I'm using 1/4" fanfold foam but I've used Dollar Tree foam and depron too. The taping of the foam (and the oven I built) has been covered in detail is these threads:
so I won't bore you by repeating it here.
Once the foam is taped to the form it's baked at 100C for 15 minutes. Thinner foam takes less time and you have to be careful not to cook it too long or the form can be damaged. After it comes out of the oven I trim the shells flush with the top of the backer board and mark the former locations using the saw cuts in the backer boards. From this point everything is done in situ
so I draw an accurate reference line as shown below to make the wing and stabilizer cutouts.
This is the 8th model I've done with this technique and I've successfully(?) destroyed 3 of them so I've seen how they fail. The formed shells make a very stiff fuselage so no structure is needed for that. And whether covered with fiberglass, paper, or Styrospray 1000 (aka liquid sheeting) they don't fail under tension. The weakness of the foam is compressive strength: on impact the foam collapses under the skin. This is harder to repair than a clean break. So I've been experimenting with adding carbon or bamboo rods or sheet balsa to add some compressive strength to the system.
On the He-219 the sides are almost flat so I glued in a piece of 1/16" balsa from nose to tail. This will also form part of the wing saddle. I placed the shell with the glued balsa stiffener back on the form (covered in plastic wrap) and wrapped it more plastic wrap to clamp the balsa stiffener tightly to the fuselage while the glue set.
I made new templates for the formers by slipping cardboard into the form slots and tracing the form.
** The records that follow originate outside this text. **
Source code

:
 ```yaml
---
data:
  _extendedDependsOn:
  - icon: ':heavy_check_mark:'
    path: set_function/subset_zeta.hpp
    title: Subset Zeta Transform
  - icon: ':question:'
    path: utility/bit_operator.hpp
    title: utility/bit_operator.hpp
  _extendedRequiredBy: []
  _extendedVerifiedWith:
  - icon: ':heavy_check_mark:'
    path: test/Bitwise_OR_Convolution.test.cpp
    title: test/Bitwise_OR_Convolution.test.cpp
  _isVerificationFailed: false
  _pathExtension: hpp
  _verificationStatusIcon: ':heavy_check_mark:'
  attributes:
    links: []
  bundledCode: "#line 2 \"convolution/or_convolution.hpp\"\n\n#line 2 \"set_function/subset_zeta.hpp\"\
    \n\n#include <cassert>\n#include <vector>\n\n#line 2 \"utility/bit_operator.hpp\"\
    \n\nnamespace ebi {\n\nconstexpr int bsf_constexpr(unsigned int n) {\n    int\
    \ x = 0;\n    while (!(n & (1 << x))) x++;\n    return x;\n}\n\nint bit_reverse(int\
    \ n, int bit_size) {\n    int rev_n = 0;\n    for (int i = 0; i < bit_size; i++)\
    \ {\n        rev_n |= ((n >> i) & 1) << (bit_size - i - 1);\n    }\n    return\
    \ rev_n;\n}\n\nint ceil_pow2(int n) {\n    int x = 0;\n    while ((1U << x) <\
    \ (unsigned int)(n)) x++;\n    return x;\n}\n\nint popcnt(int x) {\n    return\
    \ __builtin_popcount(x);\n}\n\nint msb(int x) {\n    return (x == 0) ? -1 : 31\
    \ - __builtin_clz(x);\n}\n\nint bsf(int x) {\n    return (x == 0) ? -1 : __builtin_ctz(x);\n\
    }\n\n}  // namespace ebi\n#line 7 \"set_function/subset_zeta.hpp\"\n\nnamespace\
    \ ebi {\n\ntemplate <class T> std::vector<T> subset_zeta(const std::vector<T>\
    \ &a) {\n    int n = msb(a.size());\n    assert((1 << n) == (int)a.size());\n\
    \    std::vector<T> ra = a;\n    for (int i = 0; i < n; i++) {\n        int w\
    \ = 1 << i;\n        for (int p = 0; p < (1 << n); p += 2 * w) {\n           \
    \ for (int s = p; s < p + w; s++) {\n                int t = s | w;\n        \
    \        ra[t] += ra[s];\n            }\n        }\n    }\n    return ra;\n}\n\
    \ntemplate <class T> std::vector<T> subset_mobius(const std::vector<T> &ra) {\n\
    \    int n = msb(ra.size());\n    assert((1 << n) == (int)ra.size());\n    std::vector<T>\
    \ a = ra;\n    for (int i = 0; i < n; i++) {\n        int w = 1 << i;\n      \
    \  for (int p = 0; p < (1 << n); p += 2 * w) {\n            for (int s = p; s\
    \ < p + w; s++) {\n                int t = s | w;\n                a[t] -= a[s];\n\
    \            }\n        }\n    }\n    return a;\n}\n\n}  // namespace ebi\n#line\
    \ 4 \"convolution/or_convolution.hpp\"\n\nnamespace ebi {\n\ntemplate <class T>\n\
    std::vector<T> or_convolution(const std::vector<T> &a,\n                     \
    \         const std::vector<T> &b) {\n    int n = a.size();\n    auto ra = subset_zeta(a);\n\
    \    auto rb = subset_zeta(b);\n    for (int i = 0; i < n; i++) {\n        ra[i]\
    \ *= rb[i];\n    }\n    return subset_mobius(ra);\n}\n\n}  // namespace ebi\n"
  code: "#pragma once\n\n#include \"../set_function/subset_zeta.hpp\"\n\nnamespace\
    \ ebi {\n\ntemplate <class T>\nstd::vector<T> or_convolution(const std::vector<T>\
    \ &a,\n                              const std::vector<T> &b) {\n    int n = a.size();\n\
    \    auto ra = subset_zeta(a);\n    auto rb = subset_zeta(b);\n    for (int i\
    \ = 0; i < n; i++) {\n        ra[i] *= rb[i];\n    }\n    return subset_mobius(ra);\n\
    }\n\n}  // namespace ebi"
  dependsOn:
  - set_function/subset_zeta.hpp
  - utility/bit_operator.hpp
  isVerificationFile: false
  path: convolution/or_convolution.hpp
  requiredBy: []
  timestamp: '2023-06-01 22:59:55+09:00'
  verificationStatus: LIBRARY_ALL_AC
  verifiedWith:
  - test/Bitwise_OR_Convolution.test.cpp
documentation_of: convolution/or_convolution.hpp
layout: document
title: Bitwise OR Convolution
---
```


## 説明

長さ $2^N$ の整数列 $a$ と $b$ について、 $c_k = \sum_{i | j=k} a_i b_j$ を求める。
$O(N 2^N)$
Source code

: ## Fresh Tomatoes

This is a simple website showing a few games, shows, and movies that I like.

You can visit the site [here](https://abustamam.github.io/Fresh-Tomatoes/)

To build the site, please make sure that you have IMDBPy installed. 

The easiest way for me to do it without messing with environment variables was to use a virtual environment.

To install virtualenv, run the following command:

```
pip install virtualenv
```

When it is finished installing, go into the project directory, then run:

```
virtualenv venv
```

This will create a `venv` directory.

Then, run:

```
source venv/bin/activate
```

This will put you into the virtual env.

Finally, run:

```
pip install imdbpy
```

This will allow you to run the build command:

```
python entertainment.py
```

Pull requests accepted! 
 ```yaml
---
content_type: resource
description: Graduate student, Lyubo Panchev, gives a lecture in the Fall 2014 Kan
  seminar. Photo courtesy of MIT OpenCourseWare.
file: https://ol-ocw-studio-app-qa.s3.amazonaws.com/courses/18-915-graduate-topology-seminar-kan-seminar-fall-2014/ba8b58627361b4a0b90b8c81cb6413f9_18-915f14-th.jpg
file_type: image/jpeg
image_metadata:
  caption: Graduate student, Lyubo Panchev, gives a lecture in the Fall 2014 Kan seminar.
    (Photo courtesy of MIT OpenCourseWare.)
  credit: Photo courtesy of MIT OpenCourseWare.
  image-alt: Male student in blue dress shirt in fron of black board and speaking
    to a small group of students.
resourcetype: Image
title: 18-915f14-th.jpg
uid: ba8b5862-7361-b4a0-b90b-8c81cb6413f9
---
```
After cutting out the formers I glued them into one side. Then I added the flexible pushrod sheath for the elevator. After checking that both sides would come together tightly and after tweaking a couple oversized formers, I glued the halves together.
The weight of the fuselage at this point is about 120g (minus the tape) after covering with Styrospray 1000 and adding the wing saddle and battery hatch, it should come in well under 200g. I'll leave the tape on the outside to protect it until I'm ready to coat it with Styrospray.